GIVEN DATA START

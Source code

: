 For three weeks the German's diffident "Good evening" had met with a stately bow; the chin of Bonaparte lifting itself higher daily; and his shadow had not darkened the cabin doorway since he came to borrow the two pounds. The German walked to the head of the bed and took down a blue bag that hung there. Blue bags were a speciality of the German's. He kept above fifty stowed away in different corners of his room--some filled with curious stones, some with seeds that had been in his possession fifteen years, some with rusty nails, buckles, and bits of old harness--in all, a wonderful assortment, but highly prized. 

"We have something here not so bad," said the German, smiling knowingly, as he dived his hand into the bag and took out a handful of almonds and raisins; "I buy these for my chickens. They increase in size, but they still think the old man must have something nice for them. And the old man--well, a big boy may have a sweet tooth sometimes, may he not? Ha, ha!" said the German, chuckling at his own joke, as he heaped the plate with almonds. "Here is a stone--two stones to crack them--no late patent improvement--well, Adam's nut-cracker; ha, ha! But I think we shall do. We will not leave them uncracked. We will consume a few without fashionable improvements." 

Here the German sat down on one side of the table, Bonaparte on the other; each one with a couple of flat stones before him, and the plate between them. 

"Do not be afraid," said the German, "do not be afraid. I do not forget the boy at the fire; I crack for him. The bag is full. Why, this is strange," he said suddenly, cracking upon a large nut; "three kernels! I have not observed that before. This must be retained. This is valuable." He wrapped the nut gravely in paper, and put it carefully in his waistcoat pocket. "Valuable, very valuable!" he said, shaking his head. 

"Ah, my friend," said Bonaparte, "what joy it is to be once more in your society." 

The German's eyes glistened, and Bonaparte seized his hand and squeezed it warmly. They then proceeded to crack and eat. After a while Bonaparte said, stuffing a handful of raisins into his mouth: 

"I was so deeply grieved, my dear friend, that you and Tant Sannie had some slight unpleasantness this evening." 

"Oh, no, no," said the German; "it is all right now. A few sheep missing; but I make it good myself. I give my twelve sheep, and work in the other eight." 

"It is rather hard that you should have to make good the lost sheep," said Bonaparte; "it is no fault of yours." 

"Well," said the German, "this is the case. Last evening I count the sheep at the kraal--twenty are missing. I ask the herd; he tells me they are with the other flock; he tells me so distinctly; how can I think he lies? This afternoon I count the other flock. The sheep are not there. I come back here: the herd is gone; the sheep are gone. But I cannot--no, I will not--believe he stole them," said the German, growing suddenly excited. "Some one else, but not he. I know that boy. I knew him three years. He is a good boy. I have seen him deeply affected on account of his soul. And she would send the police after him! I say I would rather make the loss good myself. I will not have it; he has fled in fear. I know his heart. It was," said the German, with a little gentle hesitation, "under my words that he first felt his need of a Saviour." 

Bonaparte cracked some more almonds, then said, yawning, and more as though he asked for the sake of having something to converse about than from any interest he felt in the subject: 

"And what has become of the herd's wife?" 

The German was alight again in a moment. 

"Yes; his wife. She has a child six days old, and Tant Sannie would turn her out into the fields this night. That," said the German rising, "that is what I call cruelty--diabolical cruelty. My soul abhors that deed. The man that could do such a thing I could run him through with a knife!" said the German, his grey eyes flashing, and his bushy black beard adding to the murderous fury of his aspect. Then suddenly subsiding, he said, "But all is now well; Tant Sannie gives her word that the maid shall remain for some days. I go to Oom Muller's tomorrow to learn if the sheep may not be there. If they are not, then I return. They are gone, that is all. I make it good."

GIVEN DATA END

DESCRIPTION OF THE TASK: Each line containing the word "plate" must be pulled from the listing and copied.

SOLUTION:
"We have something here not so bad," said the German, smiling knowingly, as he dived his hand into the bag and took out a handful of almonds and raisins; "I buy these for my chickens. They increase in size, but they still think the old man must have something nice for them. And the old man--well, a big boy may have a sweet tooth sometimes, may he not? Ha, ha!" said the German, chuckling at his own joke, as he heaped the plate with almonds. "Here is a stone--two stones to crack them--no late patent improvement--well, Adam's nut-cracker; ha, ha! But I think we shall do. We will not leave them uncracked. We will consume a few without fashionable improvements." 
Here the German sat down on one side of the table, Bonaparte on the other; each one with a couple of flat stones before him, and the plate between them. 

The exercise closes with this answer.